Whatever you use, position it well. At 5:30pm yesterday in brilliant sunshine I was seriously distracted and almost dazzled by some unthinking tit running a strobe light pointing upwards away from the road.


----------



## Cush (9 Aug 2013)

Gaz, Tony enjoy d. Thanks for your input. The way I see it; it is the same as when I was walking. Two pair of cheap Regatta trousers lasted the equivalent to one expensive pair of (say) Rohan. but if you snagged your hintend on a bit of barbed wire the first time you had your new trousers on, then the Rohan was as useless as the cheap O and you finished up with an expensive pair of garden trousers instead of a cheap pair. I need a heavy beam light that will get me through two all night "begging bowl rides". My Petzel walking lamp will not fit on to my helmet with out a bit of Heath Robinson work, which would probably fall to bits halfway through the first ride. After these two rides I revert back to my normal night riding which is mainly on well lit roads. I have to admit I have looked at a couple of Cateyes on E bay.


----------



## DWiggy (9 Aug 2013)

I use a Moon 300 xp at the front (USB Chargeable) and just about bright enough for unlit country roads and last year a Cherry bomb for the rear with a Halfords own rear light, im gutted because l have lost the cherry bomb bracket and this little light used to get me nice wide births from most overtaking cars!


----------



## GrasB (9 Aug 2013)

Instead of doing your best to blind everyone else on the road why not get something like the B+M IXON IQ? Better road illumination without going for stupidly high surface brightness which leaves people with huge holes in their night vision.


----------



## gaz (9 Aug 2013)

Cush said:


> Gaz, Tony enjoy d. Thanks for your input. The way I see it; it is the same as when I was walking. Two pair of cheap Regatta trousers lasted the equivalent to one expensive pair of (say) Rohan. but if you snagged your hintend on a bit of barbed wire the first time you had your new trousers on, then the Rohan was as useless as the cheap O and you finished up with an expensive pair of garden trousers instead of a cheap pair. I need a heavy beam light that will get me through two all night "begging bowl rides". My Petzel walking lamp will not fit on to my helmet with out a bit of Heath Robinson work, which would probably fall to bits halfway through the first ride. After these two rides I revert back to my normal night riding which is mainly on well lit roads. I have to admit I have looked at a couple of Cateyes on E bay.

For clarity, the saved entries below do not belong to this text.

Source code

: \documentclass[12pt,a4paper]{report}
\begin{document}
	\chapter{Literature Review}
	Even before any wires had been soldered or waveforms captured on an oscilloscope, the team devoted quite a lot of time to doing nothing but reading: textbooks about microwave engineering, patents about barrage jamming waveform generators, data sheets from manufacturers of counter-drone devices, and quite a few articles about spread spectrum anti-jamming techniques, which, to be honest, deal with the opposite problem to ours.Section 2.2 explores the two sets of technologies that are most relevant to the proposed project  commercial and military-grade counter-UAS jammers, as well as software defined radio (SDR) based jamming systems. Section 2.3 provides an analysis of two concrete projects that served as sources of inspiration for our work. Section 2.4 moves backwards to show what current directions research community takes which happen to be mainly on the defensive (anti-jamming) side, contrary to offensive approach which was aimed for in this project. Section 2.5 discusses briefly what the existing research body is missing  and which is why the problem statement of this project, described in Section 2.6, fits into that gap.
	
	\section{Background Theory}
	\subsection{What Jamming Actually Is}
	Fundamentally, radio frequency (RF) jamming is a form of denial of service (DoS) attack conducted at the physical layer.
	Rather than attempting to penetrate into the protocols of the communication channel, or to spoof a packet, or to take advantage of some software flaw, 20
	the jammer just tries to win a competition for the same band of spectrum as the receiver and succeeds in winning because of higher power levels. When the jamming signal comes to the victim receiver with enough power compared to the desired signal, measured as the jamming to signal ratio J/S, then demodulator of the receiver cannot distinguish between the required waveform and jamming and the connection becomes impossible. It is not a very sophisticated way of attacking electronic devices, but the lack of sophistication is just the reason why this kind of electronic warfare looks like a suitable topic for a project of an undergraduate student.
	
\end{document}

Cateyes?  I take it you don't want to see where you are going then.
Cateye seems to have done a fantastic job of flooding the market at the low range of lights and as such they get bought. However the products they produce are next to useless, I wouldn't even use them as a backup light.


----------



## akb (9 Aug 2013)

> However the products they produce are next to useless, I wouldn't even use them as a backup light


 
Bit harsh IMO. I used an EL530 for a whole winters commute on unlit cycle paths & country lanes and it did me very well. I didnt have the money to spend on an expensive light at the time and the battery life was very good and did the job it was intended.
They are also good for 'being seen' lights. The rear Cateye I still use after 3 years when I first brought the light.


----------



## RedRider (9 Aug 2013)

I've found the Lezyne Macro Drive a good front light for London commutes, bright enough to light the way through any unlit sections and you recharge by plugging it into a computer. I survived well enough using cheap cat eyes for many years although I found them unreliable in the wet.


----------



## Beebo (9 Aug 2013)

I have two of these, they are too bright for my urban commute, but good on night rides, and you have a back up light too.
http://www.7dayshop.com/special/see...-power-3w-led-flashlight-with-mount-blue-ring
they cost less than £10 for a pair, and are great. If one falls off or breaks, so what, i'll buy another, and another and another.


----------



## donnydave (9 Aug 2013)

Lezyne macro drive here, usb rechargeable is really useful. I used it on unlit country roads through last winter and it was good enough but the beam spread could be a bit wider. The centre "hot spot" is very very bright but outside that region its a bit dim for me. I may add a wider angle light this winter just to give better visibility of the road edge


----------



## Leodis (9 Aug 2013)

Same here on the Lezyne macro on front, got a Cateye LD1100 for the back and use Knog Frogs as back ups.


----------



## donnydave (9 Aug 2013)

Leodis said:


> Same here on the Lezyne macro on front, got a Cateye LD1100 for the back and use Knog Frogs as back ups.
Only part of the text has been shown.